(Data items)
==========

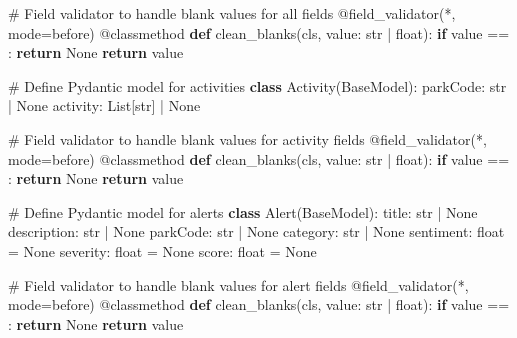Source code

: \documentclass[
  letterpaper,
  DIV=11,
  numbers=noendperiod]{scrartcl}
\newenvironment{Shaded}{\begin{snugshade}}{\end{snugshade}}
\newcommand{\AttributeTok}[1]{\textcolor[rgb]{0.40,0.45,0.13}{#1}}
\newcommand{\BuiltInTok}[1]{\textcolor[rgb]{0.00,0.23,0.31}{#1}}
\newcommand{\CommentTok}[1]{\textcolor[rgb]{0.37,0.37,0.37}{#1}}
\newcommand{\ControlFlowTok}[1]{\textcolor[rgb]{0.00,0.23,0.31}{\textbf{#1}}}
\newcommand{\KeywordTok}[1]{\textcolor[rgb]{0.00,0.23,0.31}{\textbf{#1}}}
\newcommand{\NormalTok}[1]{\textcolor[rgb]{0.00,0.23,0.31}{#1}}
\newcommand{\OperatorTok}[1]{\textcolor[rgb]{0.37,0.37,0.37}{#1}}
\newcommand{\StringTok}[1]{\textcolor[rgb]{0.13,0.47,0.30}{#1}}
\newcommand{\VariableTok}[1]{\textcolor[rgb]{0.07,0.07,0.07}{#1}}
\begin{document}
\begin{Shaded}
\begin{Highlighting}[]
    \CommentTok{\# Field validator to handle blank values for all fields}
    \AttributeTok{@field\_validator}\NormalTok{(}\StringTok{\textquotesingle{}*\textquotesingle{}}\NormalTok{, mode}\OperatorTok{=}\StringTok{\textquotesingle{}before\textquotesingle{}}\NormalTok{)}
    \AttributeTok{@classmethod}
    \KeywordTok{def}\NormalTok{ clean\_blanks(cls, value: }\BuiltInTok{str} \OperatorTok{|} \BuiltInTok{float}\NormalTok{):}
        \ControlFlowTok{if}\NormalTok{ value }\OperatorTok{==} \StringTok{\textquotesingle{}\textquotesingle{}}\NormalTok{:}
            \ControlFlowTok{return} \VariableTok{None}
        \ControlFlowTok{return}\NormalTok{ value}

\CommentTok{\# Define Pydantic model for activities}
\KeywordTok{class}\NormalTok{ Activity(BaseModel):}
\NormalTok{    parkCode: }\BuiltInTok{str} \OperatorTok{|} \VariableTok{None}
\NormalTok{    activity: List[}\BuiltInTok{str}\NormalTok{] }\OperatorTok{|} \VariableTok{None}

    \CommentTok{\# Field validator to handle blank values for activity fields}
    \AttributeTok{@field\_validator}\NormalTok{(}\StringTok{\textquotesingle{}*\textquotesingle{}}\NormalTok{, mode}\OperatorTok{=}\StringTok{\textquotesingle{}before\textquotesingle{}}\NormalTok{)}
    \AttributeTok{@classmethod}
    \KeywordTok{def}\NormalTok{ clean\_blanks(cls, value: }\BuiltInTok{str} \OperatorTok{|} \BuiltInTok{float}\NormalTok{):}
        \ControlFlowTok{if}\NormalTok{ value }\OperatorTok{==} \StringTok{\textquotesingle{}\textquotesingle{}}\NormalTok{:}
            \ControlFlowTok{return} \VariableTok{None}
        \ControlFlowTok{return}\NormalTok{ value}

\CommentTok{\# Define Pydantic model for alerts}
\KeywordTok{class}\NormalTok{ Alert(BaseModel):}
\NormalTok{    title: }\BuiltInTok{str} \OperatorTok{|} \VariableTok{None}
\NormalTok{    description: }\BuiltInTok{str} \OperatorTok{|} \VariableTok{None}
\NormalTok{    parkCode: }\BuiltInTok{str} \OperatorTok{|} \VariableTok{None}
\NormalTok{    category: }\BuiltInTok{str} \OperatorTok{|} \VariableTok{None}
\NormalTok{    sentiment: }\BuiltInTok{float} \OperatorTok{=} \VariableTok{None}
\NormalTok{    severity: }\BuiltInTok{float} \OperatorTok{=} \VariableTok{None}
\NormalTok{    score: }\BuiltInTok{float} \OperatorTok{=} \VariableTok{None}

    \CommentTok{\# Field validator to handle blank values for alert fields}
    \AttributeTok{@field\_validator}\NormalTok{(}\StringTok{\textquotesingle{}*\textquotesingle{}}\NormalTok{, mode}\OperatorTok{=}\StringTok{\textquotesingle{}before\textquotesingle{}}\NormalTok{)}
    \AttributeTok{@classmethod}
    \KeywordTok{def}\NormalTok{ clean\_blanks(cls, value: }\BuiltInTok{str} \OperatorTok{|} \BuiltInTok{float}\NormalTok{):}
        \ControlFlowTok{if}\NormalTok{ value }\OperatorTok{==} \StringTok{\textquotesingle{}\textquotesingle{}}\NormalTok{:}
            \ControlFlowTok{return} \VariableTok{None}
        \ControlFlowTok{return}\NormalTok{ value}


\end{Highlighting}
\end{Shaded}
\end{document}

==========

Problem details :: The result should be an exact retyped version of all the entries above, containing no pictures.

Exercise solution ::
Source code

: \documentclass[
  letterpaper,
  DIV=11,
  numbers=noendperiod]{scrartcl}
\newenvironment{Shaded}{\begin{snugshade}}{\end{snugshade}}
\newcommand{\AttributeTok}[1]{\textcolor[rgb]{0.40,0.45,0.13}{#1}}
\newcommand{\BuiltInTok}[1]{\textcolor[rgb]{0.00,0.23,0.31}{#1}}
\newcommand{\CommentTok}[1]{\textcolor[rgb]{0.37,0.37,0.37}{#1}}
\newcommand{\ControlFlowTok}[1]{\textcolor[rgb]{0.00,0.23,0.31}{\textbf{#1}}}
\newcommand{\KeywordTok}[1]{\textcolor[rgb]{0.00,0.23,0.31}{\textbf{#1}}}
\newcommand{\NormalTok}[1]{\textcolor[rgb]{0.00,0.23,0.31}{#1}}
\newcommand{\OperatorTok}[1]{\textcolor[rgb]{0.37,0.37,0.37}{#1}}
\newcommand{\StringTok}[1]{\textcolor[rgb]{0.13,0.47,0.30}{#1}}
\newcommand{\VariableTok}[1]{\textcolor[rgb]{0.07,0.07,0.07}{#1}}
\begin{document}
\begin{Shaded}
\begin{Highlighting}[]
    \CommentTok{\# Field validator to handle blank values for all fields}
    \AttributeTok{@field\_validator}\NormalTok{(}\StringTok{\textquotesingle{}*\textquotesingle{}}\NormalTok{, mode}\OperatorTok{=}\StringTok{\textquotesingle{}before\textquotesingle{}}\NormalTok{)}
    \AttributeTok{@classmethod}
    \KeywordTok{def}\NormalTok{ clean\_blanks(cls, value: }\BuiltInTok{str} \OperatorTok{|} \BuiltInTok{float}\NormalTok{):}
        \ControlFlowTok{if}\NormalTok{ value }\OperatorTok{==} \StringTok{\textquotesingle{}\textquotesingle{}}\NormalTok{:}
            \ControlFlowTok{return} \VariableTok{None}
        \ControlFlowTok{return}\NormalTok{ value}

\CommentTok{\# Define Pydantic model for activities}
\KeywordTok{class}\NormalTok{ Activity(BaseModel):}
\NormalTok{    parkCode: }\BuiltInTok{str} \OperatorTok{|} \VariableTok{None}
\NormalTok{    activity: List[}\BuiltInTok{str}\NormalTok{] }\OperatorTok{|} \VariableTok{None}

    \CommentTok{\# Field validator to handle blank values for activity fields}
    \AttributeTok{@field\_validator}\NormalTok{(}\StringTok{\textquotesingle{}*\textquotesingle{}}\NormalTok{, mode}\OperatorTok{=}\StringTok{\textquotesingle{}before\textquotesingle{}}\NormalTok{)}
    \AttributeTok{@classmethod}
    \KeywordTok{def}\NormalTok{ clean\_blanks(cls, value: }\BuiltInTok{str} \OperatorTok{|} \BuiltInTok{float}\NormalTok{):}
        \ControlFlowTok{if}\NormalTok{ value }\OperatorTok{==} \StringTok{\textquotesingle{}\textquotesingle{}}\NormalTok{:}
            \ControlFlowTok{return} \VariableTok{None}
        \ControlFlowTok{return}\NormalTok{ value}

\CommentTok{\# Define Pydantic model for alerts}
\KeywordTok{class}\NormalTok{ Alert(BaseModel):}
\NormalTok{    title: }\BuiltInTok{str} \OperatorTok{|} \VariableTok{None}
\NormalTok{    description: }\BuiltInTok{str} \OperatorTok{|} \VariableTok{None}
\NormalTok{    parkCode: }\BuiltInTok{str} \OperatorTok{|} \VariableTok{None}
\NormalTok{    category: }\BuiltInTok{str} \OperatorTok{|} \VariableTok{None}
\NormalTok{    sentiment: }\BuiltInTok{float} \OperatorTok{=} \VariableTok{None}
\NormalTok{    severity: }\BuiltInTok{float} \OperatorTok{=} \VariableTok{None}
\NormalTok{    score: }\BuiltInTok{float} \OperatorTok{=} \VariableTok{None}

    \CommentTok{\# Field validator to handle blank values for alert fields}
    \AttributeTok{@field\_validator}\NormalTok{(}\StringTok{\textquotesingle{}*\textquotesingle{}}\NormalTok{, mode}\OperatorTok{=}\StringTok{\textquotesingle{}before\textquotesingle{}}\NormalTok{)}
    \AttributeTok{@classmethod}
    \KeywordTok{def}\NormalTok{ clean\_blanks(cls, value: }\BuiltInTok{str} \OperatorTok{|} \BuiltInTok{float}\NormalTok{):}
        \ControlFlowTok{if}\NormalTok{ value }\OperatorTok{==} \StringTok{\textquotesingle{}\textquotesingle{}}\NormalTok{:}
            \ControlFlowTok{return} \VariableTok{None}
        \ControlFlowTok{return}\NormalTok{ value}


\end{Highlighting}
\end{Shaded}
\end{document}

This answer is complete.